Pada ayat ini disebutkan bahwa dalam memberikan ujian kepada Nabi Ibrahim Allah menggunakan kata ibtala (ابْتَلٰى), dari kata bala (بلٰى)yang artinya ujian, untuk mengetahui sejauh mana kemampuan seseorang yang diuji dengan cara memberikan beban atau problem yang berat kepadanya. Sedangkan yang dimaksud dengan kata kalimat (كَلِمٰتٍ) dalam ayat tersebut menurut Ahmad Musthafa Al-Maraghi adalah perintah dan larangan.

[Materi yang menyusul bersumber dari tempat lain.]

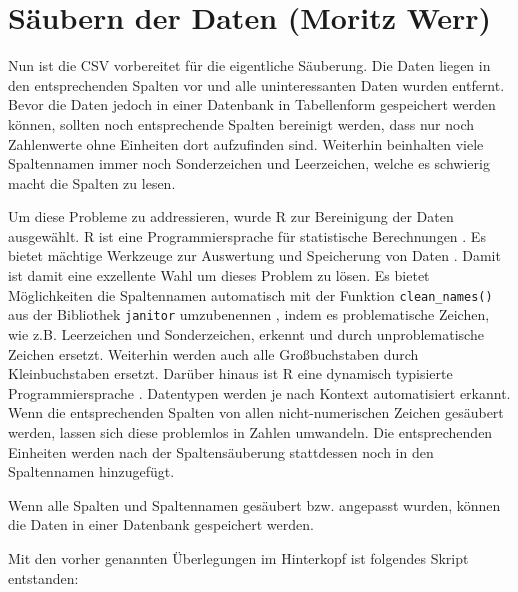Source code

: \chapter{Säubern der Daten (Moritz Werr)}

Nun ist die CSV vorbereitet für die eigentliche Säuberung. Die Daten liegen in den entsprechenden Spalten vor und alle uninteressanten Daten wurden entfernt.
Bevor die Daten jedoch in einer Datenbank in Tabellenform gespeichert werden können, sollten noch entsprechende Spalten bereinigt werden, dass nur noch Zahlenwerte ohne Einheiten dort aufzufinden sind.
Weiterhin beinhalten viele Spaltennamen immer noch Sonderzeichen und Leerzeichen, welche es schwierig macht die Spalten zu lesen.

Um diese Probleme zu addressieren, wurde R zur Bereinigung der Daten ausgewählt.
R ist eine Programmiersprache für statistische Berechnungen \cite{noauthor_r_nodate}. Es bietet mächtige Werkzeuge zur Auswertung und Speicherung von Daten \cite{noauthor_r_nodate}. Damit ist damit eine exzellente Wahl um dieses Problem zu lösen.
Es bietet Möglichkeiten die Spaltennamen automatisch mit der Funktion  \lstinline |clean_names()| aus der Bibliothek \lstinline|janitor| umzubenennen \cite{noauthor_janitor_nodate}, indem es problematische Zeichen, wie z.B. Leerzeichen und Sonderzeichen, erkennt und durch unproblematische Zeichen ersetzt.
Weiterhin werden auch alle Großbuchstaben durch Kleinbuchstaben ersetzt.
Darüber hinaus ist R eine dynamisch typisierte Programmiersprache \cite{ewendorf_algorithmic_2019}. Datentypen werden je nach Kontext automatisiert erkannt.
Wenn die entsprechenden Spalten von allen nicht-numerischen Zeichen gesäubert werden, lassen sich diese problemlos in Zahlen umwandeln.
Die entsprechenden Einheiten werden nach der Spaltensäuberung stattdessen noch in den Spaltennamen hinzugefügt.

Wenn alle Spalten und Spaltennamen gesäubert bzw. angepasst wurden, können die Daten in einer Datenbank gespeichert werden.

Mit den vorher genannten Überlegungen im Hinterkopf ist folgendes Skript entstanden: 


\lstset{
	breaklines=true,         %
	breakatwhitespace=false, %
	basicstyle=\ttfamily,    %
}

Memang secara rinci Al-Qur’an tidak menjelaskan mengenai kata kalimat (كَلِمٰتٍ) (perintah dan larangan) ini, sehingga para ahli tafsir memberikan penjelasan, bahwa nabi Ibrahim menerima beberapa ujian, antara lain:
- Menganalisa dan menemukan konsep ketuhanan (tauhid) di tengah-tengah masyarakat yang berprilaku syirik. Bahkan berani melawan arus dengan sang raja Namrudz dan ayahnya sendiri si pembuat berhala.
- Keberanian menumpas berhala dan menghancurkannya serta ketabahan dan ketangguhannya di tengah kobaran api.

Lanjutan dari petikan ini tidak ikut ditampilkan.